Le sacré, le judaïsme… et moi

Publié le par Garrigues et Sentiers

Si bien des courants de pensée considèrent que nous sommes sur terre pour endurer une existence misérable et que tout finit par s’arranger une fois que nous passons de vie à trépas, le judaïsme ne se situe pas dans une telle dichotomie.

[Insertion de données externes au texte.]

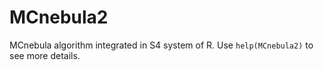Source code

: # MCnebula2
MCnebula algorithm integrated in S4 system of R.
Use `help(MCnebula2)` to see more details.
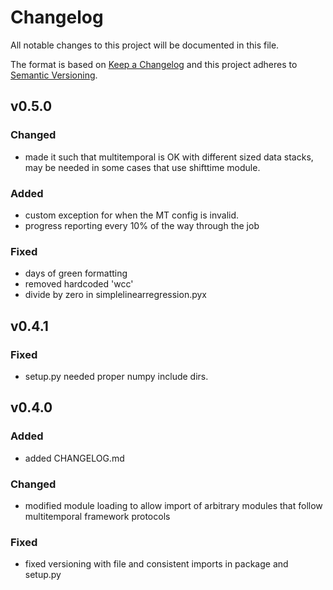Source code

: # Changelog
All notable changes to this project will be documented in this file.

The format is based on [Keep a Changelog](https://keepachangelog.com/en/1.0.0/)
and this project adheres to
[Semantic Versioning](https://semver.org/spec/v2.0.0.html).

## v0.5.0
### Changed
* made it such that multitemporal is OK with different sized data stacks, may
  be needed in some cases that use shifttime module.

### Added
* custom exception for when the MT config is invalid.
* progress reporting every 10% of the way through the job

### Fixed
* days of green formatting 
* removed hardcoded 'wcc'
* divide by zero in simplelinearregression.pyx

## v0.4.1
### Fixed
+ setup.py needed proper numpy include dirs.

## v0.4.0
### Added
- added CHANGELOG.md

### Changed
- modified module loading to allow import of arbitrary modules that follow
  multitemporal framework protocols

### Fixed
- fixed versioning with file and consistent imports in package and setup.py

Pour lui, le bonheur n’attend pas le monde à venir, il se vit d’abord ici et maintenant. Le shabbat est précisément un jour, le plus sacré de tous, où le bien-être et le plaisir des sens (dans tous les sens du terme) trouvent leur apothéose. Ainsi le monde matériel et le monde spirituel s’y trouvent intimement liés. Comme chez les chrétiens j’imagine, tout être humain dispose d’un corps – une enveloppe éphémère qui est mise à notre disposition le temps de notre mission sur terre – et d’une âme dont la plus belle appellation hébraïque est la Néchama, insufflée par D., autrement dit une partie de lui-même, éternelle par essence. Pour que cette Néchama s’élève, il nous faut impérativement étudier. Pas la maçonnerie ou la musique, parbleu ! Nulle question de travail ou de distraction ici ! Non, il faut nous investir dans les textes sacrés, pour le dire simplement la loi écrite – la Torah qui est le livre révélé à Moïse par l’éternel au Mont Sinaï – ainsi que la loi orale, le Talmud qui concentre l'essentiel de la pensée hébraïque et se présente comme un commentaire de la loi écrite. D’ailleurs, soyons clairs : étudier ne suffit pas ! Il nous faut sans attendre mettre en œuvre ce qui est prescrit et ainsi nous comporter en hommes et en femmes vertueux. Le judaïsme n’a rien contre la pensée, mais nous ne sommes jugés que sur nos actes ! Les obligations envers notre prochain sont, à ce titre, au moins aussi importantes que les exigences envers D. En suivant de tels préceptes, celle ou celui qui rend service aux autres – cela se dit le Hessed en hébreu – gagne la vie éternelle.

Quand on évoque le sacré, on pense donc en premier lieu aux livres sacrés, qui nous mènent à la connaissance. Mais, chose étrange, le sacré se décline ensuite dans tous les gestes de la vie, dans les jours de fêtes comme dans les jours ordinaires. D’abord, évitons un contre sens : la fête chez les juifs n’a rien à voir avec le réveillon ou la sortie de confettis. Pour le dire autrement, elle est à de rares exceptions 1 tout le contraire d’un lâcher prise ou d’un défoulement collectif.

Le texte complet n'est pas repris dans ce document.